A little-known fact about major weight loss is that bone mass often goes with it, but scientists claim to have discovered a way to circumvent this using the body's hormones.
The hormone GLP-1 that's found in the intestine, could not only prevent your bones from becoming fragile and fracture-prone due to rapid or major weight loss, but could also help keep blood sugar levels steady, according to the study.
Already used to treat type 2 diabetes, liraglutide is an example of a GLP-1 analogue hormone.
Previous research has found evidence that liraglutide and others like it do not increase bone fractures when used to treat type 2 diabetes whereas bone density loss is often a negative side effect of other solutions.
"Liraglutide has just been approved for obesity treatment because of its appetite-inhibiting effects, but its effect on the bones of overweight patients who are not suffering from type 2 diabetes has so far been unknown," says Dr. Eva Winning Jepsen from the University of Copenhagen.
In the study, the researchers observed 37 female participants who had lost up to 12 kg by eating a low-calorie diet — half of the participants had been treated with the GLP-1 analogue liraglutide and a control group who hadn't.
Over the course of one year, the research team helped the women to maintain their weight loss, giving them frequent dietary advice.

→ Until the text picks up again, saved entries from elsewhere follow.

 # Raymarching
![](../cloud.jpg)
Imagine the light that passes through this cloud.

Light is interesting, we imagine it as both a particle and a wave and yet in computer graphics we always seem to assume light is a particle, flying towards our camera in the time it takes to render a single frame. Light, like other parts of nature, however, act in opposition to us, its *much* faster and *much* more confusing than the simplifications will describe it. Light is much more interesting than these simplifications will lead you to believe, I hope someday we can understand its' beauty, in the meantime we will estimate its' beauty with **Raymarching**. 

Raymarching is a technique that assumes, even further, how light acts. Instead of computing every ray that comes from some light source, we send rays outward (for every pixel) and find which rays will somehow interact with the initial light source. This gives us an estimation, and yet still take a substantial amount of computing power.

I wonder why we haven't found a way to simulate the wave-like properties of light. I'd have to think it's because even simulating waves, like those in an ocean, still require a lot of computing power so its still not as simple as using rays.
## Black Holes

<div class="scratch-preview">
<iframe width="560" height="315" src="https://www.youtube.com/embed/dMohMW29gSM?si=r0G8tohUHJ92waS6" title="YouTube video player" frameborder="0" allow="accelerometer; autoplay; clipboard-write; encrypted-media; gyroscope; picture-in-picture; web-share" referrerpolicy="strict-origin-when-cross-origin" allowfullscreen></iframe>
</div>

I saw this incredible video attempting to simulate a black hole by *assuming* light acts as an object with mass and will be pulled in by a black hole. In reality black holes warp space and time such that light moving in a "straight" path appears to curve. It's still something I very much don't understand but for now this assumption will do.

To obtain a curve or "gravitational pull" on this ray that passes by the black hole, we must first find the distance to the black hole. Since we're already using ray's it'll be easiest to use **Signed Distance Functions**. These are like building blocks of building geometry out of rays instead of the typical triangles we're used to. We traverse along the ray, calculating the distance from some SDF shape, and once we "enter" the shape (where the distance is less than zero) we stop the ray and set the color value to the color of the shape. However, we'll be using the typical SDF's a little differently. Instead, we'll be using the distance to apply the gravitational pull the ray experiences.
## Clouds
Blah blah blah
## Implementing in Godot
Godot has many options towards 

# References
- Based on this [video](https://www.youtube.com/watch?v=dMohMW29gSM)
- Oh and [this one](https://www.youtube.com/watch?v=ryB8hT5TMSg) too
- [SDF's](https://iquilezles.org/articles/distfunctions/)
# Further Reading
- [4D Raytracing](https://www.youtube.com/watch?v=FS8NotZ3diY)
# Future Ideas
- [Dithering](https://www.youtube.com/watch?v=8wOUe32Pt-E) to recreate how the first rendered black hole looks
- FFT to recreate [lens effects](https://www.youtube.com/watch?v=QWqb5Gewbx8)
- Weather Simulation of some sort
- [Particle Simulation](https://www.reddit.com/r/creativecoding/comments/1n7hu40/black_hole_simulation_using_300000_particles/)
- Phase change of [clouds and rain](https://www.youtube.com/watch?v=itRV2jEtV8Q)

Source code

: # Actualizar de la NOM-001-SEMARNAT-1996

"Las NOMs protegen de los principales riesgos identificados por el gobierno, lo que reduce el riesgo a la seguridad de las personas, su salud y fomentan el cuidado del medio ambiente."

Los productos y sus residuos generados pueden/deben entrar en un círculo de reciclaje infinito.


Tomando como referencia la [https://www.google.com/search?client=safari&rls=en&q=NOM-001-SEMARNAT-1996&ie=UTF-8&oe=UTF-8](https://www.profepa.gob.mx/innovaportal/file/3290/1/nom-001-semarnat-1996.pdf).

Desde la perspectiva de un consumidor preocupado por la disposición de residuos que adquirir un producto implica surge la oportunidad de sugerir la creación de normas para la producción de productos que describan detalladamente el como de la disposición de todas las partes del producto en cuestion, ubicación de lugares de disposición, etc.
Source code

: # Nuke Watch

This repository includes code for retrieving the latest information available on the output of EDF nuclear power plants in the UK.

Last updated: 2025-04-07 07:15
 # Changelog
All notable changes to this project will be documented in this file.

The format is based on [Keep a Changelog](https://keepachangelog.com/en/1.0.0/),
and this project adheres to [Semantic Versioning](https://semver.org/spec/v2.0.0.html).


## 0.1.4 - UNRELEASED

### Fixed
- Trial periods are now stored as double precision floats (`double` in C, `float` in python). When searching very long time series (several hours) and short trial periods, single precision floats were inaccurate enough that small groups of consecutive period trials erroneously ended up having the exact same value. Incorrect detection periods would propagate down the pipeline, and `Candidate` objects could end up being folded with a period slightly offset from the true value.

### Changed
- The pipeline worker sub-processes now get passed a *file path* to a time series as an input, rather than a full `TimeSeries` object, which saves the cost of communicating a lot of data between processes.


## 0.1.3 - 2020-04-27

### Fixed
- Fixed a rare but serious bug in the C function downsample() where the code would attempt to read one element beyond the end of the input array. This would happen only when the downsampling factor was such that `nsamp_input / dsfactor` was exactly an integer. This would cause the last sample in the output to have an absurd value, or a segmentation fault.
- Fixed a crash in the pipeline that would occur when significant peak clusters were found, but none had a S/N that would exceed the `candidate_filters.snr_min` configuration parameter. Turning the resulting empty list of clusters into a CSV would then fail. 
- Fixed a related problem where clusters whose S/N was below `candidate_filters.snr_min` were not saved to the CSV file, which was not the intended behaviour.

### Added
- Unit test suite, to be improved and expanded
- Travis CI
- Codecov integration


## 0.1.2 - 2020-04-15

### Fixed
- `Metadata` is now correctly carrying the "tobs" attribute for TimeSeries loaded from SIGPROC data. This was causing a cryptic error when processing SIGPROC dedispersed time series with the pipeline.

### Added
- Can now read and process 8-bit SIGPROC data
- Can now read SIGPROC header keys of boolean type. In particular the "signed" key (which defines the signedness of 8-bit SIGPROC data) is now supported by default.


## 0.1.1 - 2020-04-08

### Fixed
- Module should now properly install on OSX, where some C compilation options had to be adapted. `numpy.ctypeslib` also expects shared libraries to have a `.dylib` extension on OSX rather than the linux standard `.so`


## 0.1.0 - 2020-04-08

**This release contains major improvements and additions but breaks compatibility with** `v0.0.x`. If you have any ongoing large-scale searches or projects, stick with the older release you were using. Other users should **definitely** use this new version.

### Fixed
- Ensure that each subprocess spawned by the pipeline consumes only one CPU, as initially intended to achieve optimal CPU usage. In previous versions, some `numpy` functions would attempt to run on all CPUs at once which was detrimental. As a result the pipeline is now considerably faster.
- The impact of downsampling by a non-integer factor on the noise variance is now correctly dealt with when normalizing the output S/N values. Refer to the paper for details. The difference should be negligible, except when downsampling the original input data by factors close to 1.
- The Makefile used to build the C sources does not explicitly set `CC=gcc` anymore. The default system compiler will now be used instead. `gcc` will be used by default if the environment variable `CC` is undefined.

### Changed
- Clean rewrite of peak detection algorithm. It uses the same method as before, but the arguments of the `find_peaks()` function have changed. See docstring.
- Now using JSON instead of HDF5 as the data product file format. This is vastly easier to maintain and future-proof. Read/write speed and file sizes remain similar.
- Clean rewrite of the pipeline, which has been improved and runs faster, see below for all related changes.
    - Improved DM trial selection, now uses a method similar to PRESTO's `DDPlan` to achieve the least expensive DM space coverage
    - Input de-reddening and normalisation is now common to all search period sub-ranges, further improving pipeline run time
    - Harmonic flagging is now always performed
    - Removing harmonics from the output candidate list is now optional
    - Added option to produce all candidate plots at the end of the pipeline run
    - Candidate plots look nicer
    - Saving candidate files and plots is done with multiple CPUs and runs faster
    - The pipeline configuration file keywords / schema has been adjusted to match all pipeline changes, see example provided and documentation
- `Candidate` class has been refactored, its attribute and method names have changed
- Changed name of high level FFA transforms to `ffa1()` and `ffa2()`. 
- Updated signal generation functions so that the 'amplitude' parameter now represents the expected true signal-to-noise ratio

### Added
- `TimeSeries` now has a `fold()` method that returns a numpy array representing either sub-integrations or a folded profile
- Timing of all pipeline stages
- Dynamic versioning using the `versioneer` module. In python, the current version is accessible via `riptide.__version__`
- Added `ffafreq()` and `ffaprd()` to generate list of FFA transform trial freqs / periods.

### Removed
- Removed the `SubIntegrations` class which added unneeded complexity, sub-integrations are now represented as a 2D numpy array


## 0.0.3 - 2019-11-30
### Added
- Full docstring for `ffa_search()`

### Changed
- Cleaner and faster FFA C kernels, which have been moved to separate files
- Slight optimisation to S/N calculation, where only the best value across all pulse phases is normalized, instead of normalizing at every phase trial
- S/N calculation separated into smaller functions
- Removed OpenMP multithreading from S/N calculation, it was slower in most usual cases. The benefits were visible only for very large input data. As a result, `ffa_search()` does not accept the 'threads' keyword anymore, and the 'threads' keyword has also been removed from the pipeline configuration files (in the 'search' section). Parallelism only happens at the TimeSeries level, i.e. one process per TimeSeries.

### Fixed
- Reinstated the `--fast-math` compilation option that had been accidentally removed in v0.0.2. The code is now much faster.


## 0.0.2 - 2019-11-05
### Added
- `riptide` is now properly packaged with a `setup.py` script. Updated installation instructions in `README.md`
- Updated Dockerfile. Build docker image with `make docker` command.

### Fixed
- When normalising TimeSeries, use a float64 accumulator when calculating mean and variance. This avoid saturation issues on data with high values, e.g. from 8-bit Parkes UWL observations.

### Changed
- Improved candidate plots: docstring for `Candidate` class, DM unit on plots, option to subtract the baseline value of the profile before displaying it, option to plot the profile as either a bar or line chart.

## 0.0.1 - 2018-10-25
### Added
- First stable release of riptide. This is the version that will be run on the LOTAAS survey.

If they gained weight, they were asked to substitute up to two meals with a low-calorie powder.
When the year was over, all participants had maintained their weight loss, but the control group had done so by replacing one meal per day with low-calorie fare.
"The liraglutide group did not have to do this as they kept their weight loss due to inhibition of appetite," study author Signe Sorenson Torekov of the University of Copenhagen told Relaxnews.
The group treated with liraglide had not lost any bone mass and samples of their blood showed increased levels of bone formation markers — the products of bone cells, expressed as bones gain density.
On the flipside, the control group had lost bone mass, according to the study, which was published in the Journal of Clinical Endocrinology and Metabolism.
"Menopausal women have an increased risk of osteoporosis and bone fractures," says Torekov. "If they try to lose weight and thus lose even more bone mass, they are at an even higher risk. The study shows that overweight women can now lose weight with liraglutide without increasing the risk of losing bone mass."
The study bears significant implications for treating obesity with GLP-1 analogues, especially for women.